Lisa Appignanesi OBE is a prize-winning writer, novelist, broadcaster and cultural commentator. Currently a visiting professor at King’s and chair of the Royal Society of Literature, she is former president of the campaigning writers association, English PEN, and chair of London’s Freud Museum.
As deputy president of English PEN, and then its president (2002-2011), she led the Free expression is no offence campaign against the Incitement to Religious Hatred legislation, and campaigned for an end to the Blasphemy Laws and reform to the visa system and libel laws. She also helped to establish the PEN PINTER PRIZE for writers of courage in Britain and abroad; and worked to site Antony Gormley’s commemorative WITNESS chair in the British Library Plaza.
The ground-breaking Everyday Madness: On Grief, Anger, Loss and Love is Lisa’s latest book. Her award-winning Mad, Bad, and Sad: A History of Women and the Mind Doctors from 1800 to the Present appeared to great critical acclaim, and was followed by the provocative All About Love: Anatomy of an Unruly Emotion. Her book Trials of Passion: In the Name of Love and Madness again delves into the history of psychiatry, investigating the rise of the expert psychiatric witness through remarkable trials of passion.
Lisa received her OBE for services to literature.
Dr Susie Orbach
Susie Orbach is a psychotherapist, psychoanalyst, writer and co-founder of The Women’s Therapy Centre in London and The Women’s Therapy Centre in New York.
She is the author of many books.

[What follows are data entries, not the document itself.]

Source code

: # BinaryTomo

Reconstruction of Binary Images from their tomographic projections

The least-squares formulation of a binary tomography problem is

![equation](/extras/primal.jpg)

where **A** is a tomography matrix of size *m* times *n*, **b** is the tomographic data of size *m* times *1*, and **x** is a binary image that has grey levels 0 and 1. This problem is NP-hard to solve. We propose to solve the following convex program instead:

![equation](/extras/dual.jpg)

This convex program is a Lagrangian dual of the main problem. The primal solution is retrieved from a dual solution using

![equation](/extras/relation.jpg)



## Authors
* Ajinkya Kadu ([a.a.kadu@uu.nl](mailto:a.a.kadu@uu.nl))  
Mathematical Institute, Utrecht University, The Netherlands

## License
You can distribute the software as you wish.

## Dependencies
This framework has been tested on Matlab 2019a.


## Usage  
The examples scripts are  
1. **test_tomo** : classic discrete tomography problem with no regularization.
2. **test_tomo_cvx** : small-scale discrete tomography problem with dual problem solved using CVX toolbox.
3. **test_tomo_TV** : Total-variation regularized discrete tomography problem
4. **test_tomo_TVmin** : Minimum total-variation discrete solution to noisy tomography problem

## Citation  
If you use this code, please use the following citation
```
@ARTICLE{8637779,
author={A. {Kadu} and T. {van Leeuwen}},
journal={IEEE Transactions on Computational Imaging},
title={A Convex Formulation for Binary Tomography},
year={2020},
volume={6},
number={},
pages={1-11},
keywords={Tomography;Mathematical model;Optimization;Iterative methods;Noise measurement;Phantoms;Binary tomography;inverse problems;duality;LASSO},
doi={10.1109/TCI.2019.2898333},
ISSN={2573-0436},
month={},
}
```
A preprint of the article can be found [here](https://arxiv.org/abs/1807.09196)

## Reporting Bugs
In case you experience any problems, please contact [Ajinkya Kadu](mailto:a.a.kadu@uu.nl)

Her most recent In Therapy: The Unfolding Story is an expanded edition of In Therapy (an annotated version of the BBC series listened to live by 2 million people). Her first book Fat is a Feminist Issue has been continuously in print since 1978. Bodies (which won the APA Women’s Prize in 2009) was updated in 2019.
She was recently the recipient of the first Lifetime Achievement Award given by the British Psychoanalytical Council. She is a Fellow of the Royal Society of Literature.
Michael Rosen
Michael Rosen was born in 1946 and was brought up in the north London suburb of Pinner. His parents came from London’s East End Jewish community and as Michael was growing up they were both classroom teachers. He was educated in state schools, and after a dally with Medicine, he studied English at Wadham College, Oxford. He spent a few years at the BBC, then at the National Film School before going freelance as a writer, performer, teacher and broadcaster. In the 1990s he studied for an MA and a Ph.D. which propelled him into university teaching. He is Professor of Children’s Literature at Goldsmiths, University of London. In 2020, he caught Covid-19, went into intensive care for 48 days, then rehabilitation hospital. It’s been a lifechanging illness in many ways, or as he puts it: ‘Covid took bits of me prisoner.’